Q3 2024 earnings summary
17 Jan, 2026Executive summary
Q3 2024 revenue was $361 million, up 1% sequentially but down 14.9% year-over-year, with a net loss of $137 million driven by a $189 million noncash impairment on Tier II diesel-only assets; adjusted EBITDA rose 8% sequentially to $71 million, but fell 34% year-over-year.
Free cash flow adjusted for acquisition consideration year-to-date reached $105 million, and liquidity at quarter-end was $127 million.
The company continued its transition to electric and dual-fuel fleets, with three FORCE® electric fleets operating and two more expected by early 2025.
Strategic capital allocation focused on electrification, value-enhancing M&A (AquaProp, Par Five), and shareholder returns, including an expanded $200 million share repurchase program with 11% of shares retired since May 2023.
Maintained stable market share and operational resilience in the Permian Basin, despite weather disruptions, competitive pricing, and industry headwinds.
Financial highlights
Q3 2024 revenue was $361 million, with adjusted EBITDA of $71 million (20% margin), and a net loss of $137 million due to a $189 million impairment; adjusted net income was $13 million.
Capital expenditures for Q3 were $37 million, with year-to-date CapEx down 65% year-over-year.
Free cash flow for Q3 was -$5 million, impacted by working capital investment; year-to-date free cash flow was $84 million.

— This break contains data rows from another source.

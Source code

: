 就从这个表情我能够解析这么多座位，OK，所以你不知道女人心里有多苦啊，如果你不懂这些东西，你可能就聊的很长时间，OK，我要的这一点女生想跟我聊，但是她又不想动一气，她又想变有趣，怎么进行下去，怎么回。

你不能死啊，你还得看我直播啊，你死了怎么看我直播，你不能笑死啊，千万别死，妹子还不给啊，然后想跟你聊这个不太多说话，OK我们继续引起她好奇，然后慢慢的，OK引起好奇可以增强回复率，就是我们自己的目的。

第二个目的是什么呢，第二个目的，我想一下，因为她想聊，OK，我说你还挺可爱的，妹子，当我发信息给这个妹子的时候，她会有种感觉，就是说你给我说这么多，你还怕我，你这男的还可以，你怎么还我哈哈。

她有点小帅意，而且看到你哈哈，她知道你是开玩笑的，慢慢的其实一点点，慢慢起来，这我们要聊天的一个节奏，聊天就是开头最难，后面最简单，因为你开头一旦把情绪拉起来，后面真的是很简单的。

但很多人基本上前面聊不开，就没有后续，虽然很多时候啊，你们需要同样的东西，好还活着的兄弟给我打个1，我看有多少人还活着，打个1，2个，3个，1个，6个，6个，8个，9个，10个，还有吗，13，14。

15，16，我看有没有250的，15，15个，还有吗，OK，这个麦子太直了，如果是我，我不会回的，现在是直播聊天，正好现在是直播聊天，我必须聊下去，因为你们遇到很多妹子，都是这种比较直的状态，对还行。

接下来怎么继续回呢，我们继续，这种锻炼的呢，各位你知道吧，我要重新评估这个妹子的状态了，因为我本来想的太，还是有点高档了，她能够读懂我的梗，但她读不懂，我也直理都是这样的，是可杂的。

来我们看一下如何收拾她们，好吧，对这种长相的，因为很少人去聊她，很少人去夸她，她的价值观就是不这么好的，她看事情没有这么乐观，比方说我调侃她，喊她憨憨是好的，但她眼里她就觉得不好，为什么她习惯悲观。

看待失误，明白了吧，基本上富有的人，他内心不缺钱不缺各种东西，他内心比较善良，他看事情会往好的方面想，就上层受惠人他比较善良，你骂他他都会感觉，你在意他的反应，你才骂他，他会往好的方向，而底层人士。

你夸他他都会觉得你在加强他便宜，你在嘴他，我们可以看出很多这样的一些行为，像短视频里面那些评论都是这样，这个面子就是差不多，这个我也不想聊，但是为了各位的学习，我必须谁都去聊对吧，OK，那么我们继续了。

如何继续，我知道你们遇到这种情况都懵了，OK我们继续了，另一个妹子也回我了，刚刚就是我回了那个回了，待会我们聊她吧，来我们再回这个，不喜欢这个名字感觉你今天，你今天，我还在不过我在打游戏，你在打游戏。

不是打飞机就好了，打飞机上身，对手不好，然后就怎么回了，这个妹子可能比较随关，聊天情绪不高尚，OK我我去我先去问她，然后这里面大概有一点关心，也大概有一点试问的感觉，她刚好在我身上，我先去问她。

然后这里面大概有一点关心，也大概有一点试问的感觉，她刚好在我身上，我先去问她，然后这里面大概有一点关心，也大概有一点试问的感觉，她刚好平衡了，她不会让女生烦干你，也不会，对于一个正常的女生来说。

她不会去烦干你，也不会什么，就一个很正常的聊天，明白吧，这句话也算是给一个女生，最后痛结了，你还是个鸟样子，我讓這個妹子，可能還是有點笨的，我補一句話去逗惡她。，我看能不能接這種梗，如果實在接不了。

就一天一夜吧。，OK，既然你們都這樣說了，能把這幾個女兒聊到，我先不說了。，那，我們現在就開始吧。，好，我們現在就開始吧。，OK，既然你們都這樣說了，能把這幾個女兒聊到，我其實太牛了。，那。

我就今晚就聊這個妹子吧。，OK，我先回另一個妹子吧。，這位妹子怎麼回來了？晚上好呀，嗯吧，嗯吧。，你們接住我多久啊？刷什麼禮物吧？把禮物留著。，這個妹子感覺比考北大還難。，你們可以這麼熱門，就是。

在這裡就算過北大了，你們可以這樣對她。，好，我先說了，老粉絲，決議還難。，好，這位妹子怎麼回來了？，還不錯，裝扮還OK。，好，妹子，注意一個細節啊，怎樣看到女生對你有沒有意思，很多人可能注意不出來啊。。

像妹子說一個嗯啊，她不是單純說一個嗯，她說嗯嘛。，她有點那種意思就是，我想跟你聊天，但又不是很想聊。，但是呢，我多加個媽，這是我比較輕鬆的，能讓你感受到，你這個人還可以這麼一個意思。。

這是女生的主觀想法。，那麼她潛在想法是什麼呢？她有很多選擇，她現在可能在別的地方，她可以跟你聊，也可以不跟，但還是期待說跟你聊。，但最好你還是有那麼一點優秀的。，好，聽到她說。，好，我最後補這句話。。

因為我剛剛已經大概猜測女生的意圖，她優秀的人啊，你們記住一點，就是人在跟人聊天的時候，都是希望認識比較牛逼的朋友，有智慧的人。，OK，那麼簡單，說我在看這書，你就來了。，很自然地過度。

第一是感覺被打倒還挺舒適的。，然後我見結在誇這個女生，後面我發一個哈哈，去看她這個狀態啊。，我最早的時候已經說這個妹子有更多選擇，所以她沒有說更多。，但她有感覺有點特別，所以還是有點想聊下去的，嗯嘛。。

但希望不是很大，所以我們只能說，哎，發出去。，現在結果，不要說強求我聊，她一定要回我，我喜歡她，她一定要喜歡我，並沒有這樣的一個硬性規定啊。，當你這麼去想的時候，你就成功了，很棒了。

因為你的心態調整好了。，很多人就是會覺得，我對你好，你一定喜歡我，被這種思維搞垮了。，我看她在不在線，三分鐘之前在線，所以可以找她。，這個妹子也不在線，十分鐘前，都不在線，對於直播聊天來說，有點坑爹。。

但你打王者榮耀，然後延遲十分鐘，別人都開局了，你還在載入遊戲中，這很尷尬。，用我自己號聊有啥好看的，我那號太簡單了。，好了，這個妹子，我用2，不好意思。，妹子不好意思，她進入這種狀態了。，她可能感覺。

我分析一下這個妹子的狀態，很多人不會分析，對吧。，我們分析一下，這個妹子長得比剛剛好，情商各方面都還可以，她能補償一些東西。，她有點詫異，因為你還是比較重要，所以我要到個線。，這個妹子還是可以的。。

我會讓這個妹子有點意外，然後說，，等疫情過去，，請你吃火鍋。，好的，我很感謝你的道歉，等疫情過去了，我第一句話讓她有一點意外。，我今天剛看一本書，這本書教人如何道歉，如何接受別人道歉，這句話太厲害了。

Total liquidity at quarter-end was $127 million, including $47 million cash and $80 million available under the ABL facility.
Share repurchase program retired 12.6 million shares (11% of outstanding) since May 2023, returning $107 million to shareholders.
Outlook and guidance
Full-year 2024 capital expenditure guidance reduced to $150–$175 million, focused on maintenance, emissions upgrades, and strategic purchases.
Expecting to operate 14 hydraulic fracturing fleets in Q4 2024, with minor seasonal utilization declines due to holidays.
Q4 revenue anticipated to decline by about 10% sequentially, driven by normal seasonality and budget exhaustion.
Free cash flow conversion expected to exceed 50% for 2024, with a 30–50% range targeted for 2025.
2025 activity expected to remain flat at 14–15 fleets, with potential for further market share gains and earnings accretion from additional electric fleet deployments.